ミックスゾーンに先に出てきた韓国の選手たちが取材対応している最中、南アフリカの一団が大音量で勝利を祝う合唱を繰り広げながら登場する。あまりにうるさかったため、ファン・インボムやイ・ガンインがインタビューを中断してやり過ごそうとしたが、どういうわけか、南アフリカのスタッフのひとりが足を止めたために一団もストップ。大合唱が響き渡るなか、韓国の記者がそのスタッフに前進を促したところ、逆ギレされて口論に発展。「セレモニーを邪魔するな!」など声を荒げて反論し、瞬く間に現場が騒然となる。

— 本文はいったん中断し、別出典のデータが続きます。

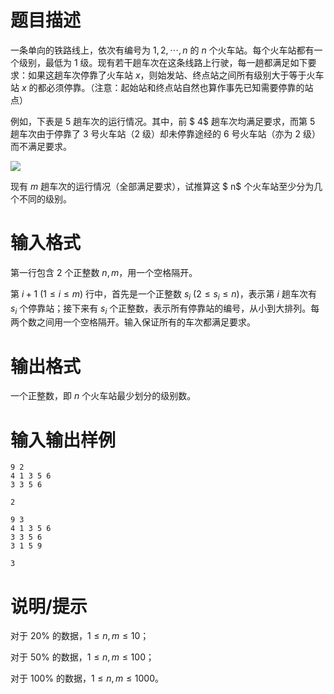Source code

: # 题目描述

一条单向的铁路线上，依次有编号为 $1,2,\cdots,n$ 的 $n$ 个火车站。每个火车站都有一个级别，最低为 $1$ 级。现有若干趟车次在这条线路上行驶，每一趟都满足如下要求：如果这趟车次停靠了火车站 $x$，则始发站、终点站之间所有级别大于等于火车站 $x$ 的都必须停靠。（注意：起始站和终点站自然也算作事先已知需要停靠的站点）

例如，下表是 $5$ 趟车次的运行情况。其中，前 $ 4$ 趟车次均满足要求，而第 $5$ 趟车次由于停靠了 $3$ 号火车站（$2$ 级）却未停靠途经的 $6$ 号火车站（亦为 $2$ 级）而不满足要求。

![](file://level.png)

现有 $m$ 趟车次的运行情况（全部满足要求），试推算这 $ n$ 个火车站至少分为几个不同的级别。

# 输入格式

第一行包含 $2$ 个正整数 $n, m$，用一个空格隔开。

第 $i+1~(1 \leq i \leq m)$ 行中，首先是一个正整数 $s_i~(2 \leq s_i \leq n)$，表示第 $i$ 趟车次有 $s_i$ 个停靠站；接下来有 $s_i$ 个正整数，表示所有停靠站的编号，从小到大排列。每两个数之间用一个空格隔开。输入保证所有的车次都满足要求。

# 输出格式

一个正整数，即 $n$ 个火车站最少划分的级别数。

# 输入输出样例

```input1
9 2
4 1 3 5 6
3 3 5 6
```

```output1
2
```

```input2
9 3
4 1 3 5 6
3 3 5 6
3 1 5 9
```

```output2
3
```

# 说明/提示

对于 $20 \%$ 的数据，$1 \leq n,m \leq 10$；

对于 $50 \%$ 的数据，$1 \leq n,m \leq 100$；

对于 $100 \%$ 的数据，$1 \leq n,m \leq 1000$。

他のメディアや協会関係者も交じって怒号が飛び交うなか、こうした状況に我慢して切れなかったファン・インボムが「ちょっとは敬意を払ったらどうだ!」と割って入ると、さらに状況はエスカレート。FIFAの関係者らが仲裁に入ったため大事には至らなかったが、きわめて危険な状況だったという。
『イーデイリー』は「FIFAの規定にはミックスゾーンでの騒音を取り締まるルールは存在しないが、明らかに勝利の喜びに乗じて、韓国をあざ笑おうという意図があったように見えた」と報じ、『スターニュース』は「双方の感情が高ぶり、物理的な衝突の一歩手前にまで発展しかけた。南ア側のスタッフはミックスゾーンを出る最後の瞬間まで、韓国代表を皮肉るような不快なジェスチャーをやめなかったが、選手たちは相手の挑発に乗ることはなく、その後は冷静に対応した」と伝えている。
あらためてマイクの前に立ったファン・インボムは、「特定の敗因を挙げるというより、チーム全体として力不足だったから、このような悪い結果になった」と総括。「今はどんなことを言っても言い訳に聞こえてしまうと思う。結局、自分たちの力不足で負けた。もし奇跡的に次のチャンスが与えられるなら、今よりもはるかに強い気持ちで臨まなければならない」と話し、前を向いた。